-- Supplied records follows --

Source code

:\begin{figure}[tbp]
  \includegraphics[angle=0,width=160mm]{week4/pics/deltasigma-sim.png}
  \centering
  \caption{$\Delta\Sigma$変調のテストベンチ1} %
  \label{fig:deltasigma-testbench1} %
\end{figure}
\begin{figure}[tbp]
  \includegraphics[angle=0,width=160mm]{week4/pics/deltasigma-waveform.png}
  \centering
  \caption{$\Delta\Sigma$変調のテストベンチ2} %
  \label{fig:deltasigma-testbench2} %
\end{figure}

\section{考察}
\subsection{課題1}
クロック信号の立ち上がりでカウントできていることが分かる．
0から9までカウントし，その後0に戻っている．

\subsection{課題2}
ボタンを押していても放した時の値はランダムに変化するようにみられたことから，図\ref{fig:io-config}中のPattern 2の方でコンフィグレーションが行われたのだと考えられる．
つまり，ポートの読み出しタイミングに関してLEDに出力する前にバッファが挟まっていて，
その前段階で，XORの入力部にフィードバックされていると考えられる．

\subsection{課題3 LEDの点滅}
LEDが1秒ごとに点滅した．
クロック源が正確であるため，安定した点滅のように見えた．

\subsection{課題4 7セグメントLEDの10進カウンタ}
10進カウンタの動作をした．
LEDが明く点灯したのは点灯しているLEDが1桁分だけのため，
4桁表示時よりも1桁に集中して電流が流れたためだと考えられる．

-- Supplied records concluded --
-- Supplied records follows --

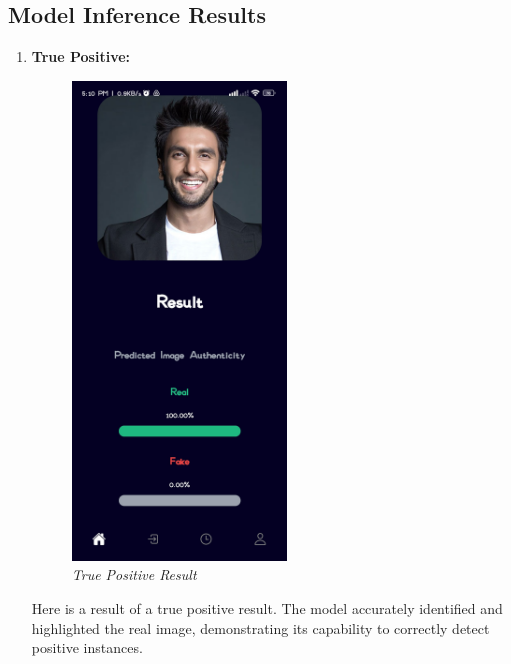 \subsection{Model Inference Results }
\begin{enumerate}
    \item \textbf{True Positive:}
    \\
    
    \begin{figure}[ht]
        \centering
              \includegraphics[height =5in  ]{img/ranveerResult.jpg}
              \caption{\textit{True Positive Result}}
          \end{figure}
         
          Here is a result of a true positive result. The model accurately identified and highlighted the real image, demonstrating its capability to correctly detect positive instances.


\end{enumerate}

-- Supplied records concluded --

-- Task details --
Of all the lines in the data above, show only those that hold the word "caption".

-- Answer to the exercise --
  \caption{$\Delta\Sigma$変調のテストベンチ1} %
  \caption{$\Delta\Sigma$変調のテストベンチ2} %
              \caption{\textit{True Positive Result}}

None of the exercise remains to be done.